Je mourrai une autre fois

Publié le par Martine

Je mourrai une autre fois

Comme je suis en vacances cette semaine, j'en profite pour voyager et aujourd'hui je quitte (momentanément) l'Italie pour m'offrir une virée en Espagne. Mais pas n'importe quelle escapade! Outre la découverte de ce pays méditerranéen, c'est un retour dans le temps que nous propose Isabelle Alonso avec ce "Je mourrai une autre fois" paru dernièrement aux éditions Héloïse d'Ormesson. Un retour dans l'Histoire de ce beau pays aux connotations très colorées, riche de contrastes, de silences et de cris.

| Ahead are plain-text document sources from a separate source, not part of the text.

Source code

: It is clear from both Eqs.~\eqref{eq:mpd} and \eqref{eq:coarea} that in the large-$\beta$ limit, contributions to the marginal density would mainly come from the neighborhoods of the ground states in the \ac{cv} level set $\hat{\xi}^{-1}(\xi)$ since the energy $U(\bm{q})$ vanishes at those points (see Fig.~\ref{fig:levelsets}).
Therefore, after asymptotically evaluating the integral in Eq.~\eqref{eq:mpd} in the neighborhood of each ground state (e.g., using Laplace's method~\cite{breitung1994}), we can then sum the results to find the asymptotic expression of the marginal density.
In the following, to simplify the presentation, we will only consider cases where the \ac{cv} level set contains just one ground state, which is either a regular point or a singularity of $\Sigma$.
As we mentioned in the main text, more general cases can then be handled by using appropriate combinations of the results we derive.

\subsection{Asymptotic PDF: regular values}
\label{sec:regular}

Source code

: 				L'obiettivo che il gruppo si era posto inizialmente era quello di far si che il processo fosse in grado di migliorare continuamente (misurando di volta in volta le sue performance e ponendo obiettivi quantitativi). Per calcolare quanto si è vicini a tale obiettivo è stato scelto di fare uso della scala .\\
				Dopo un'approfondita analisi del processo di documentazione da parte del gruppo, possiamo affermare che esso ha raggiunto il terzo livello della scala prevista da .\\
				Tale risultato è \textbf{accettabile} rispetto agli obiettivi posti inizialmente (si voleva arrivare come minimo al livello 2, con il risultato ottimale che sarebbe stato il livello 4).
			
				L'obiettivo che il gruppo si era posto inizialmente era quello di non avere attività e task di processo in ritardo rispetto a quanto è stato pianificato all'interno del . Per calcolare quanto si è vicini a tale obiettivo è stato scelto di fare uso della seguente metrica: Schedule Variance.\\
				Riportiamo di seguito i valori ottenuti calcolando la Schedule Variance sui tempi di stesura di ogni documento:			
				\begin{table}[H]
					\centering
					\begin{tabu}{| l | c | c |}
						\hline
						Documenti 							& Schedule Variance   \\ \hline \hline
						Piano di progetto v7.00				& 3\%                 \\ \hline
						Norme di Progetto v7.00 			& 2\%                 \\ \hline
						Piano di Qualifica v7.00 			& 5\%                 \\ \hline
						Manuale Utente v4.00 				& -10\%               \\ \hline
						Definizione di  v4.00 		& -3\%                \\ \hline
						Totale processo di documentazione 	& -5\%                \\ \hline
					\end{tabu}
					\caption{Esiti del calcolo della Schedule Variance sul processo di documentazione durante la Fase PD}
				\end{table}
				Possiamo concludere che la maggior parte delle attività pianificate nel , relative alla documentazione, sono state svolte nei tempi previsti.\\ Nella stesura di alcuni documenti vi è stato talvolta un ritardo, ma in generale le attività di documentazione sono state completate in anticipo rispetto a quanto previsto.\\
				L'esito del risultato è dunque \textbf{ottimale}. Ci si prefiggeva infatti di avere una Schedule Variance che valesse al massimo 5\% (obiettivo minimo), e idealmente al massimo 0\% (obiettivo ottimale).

En 1931, Gelin a 8 ans. Petit garçon vif et curieux, il aime jouer dehors avec ses copains mais, ce qui le passionne vraiment, c'est la lecture, les livres qu'il dévore et qui l'instruisent, qui l'aident à affirmer ses premières idées et qui complètent celles que son père proclame régulièrement à la maison et ailleurs.

En 1931, le socialisme arrive en tête des élections municipales. C'est la joie, le bonheur. Enfin on commence à croire, à espérer, à voir des jours meilleurs arriver pour le peuple espagnol. Mais les années passent et le changement intervenu n'a pas les effets escomptés. Sauf que Gelin grandit et, peu à peu, assiste, impuissant comme tant d'autres, à la montée du fascisme, du franquisme et par-delà les frontières du nazisme d'Hitler. Une situation et des situations intolérables, insupportables pour le père de Gelin et ses compagnons, et, par voie de fait, pour Gelin lui-même qui s'engage alors avec ces hommes dans un combat inégal, un combat fait de luttes, d'explosions, de rages, d'oppositions. Un combat terrible, terrifiant et cruel. Un combat qui prendra fin brutalement lors de ce qui s'appellera ensuite la Retirada et qui signe l'enfermement, l'internement dans des camps de prisonniers où la cruauté a seul droit d'être. Ces camps où un jeune garçon de 15 ans n'a absolument pas sa place et qui pourtant s'y retrouve comme des milliers d'autres opposants au parti. Mais, à 15 ans, on est trop jeune pour mourir. Et quand on s'est donné corps et âme pour son pays, pour ses droits, on n'a de cesse que de supporter l'insupportable et de vouloir vivre pour voir enfin le retour des jours meilleurs. Ceux qu'on attend depuis si longtemps...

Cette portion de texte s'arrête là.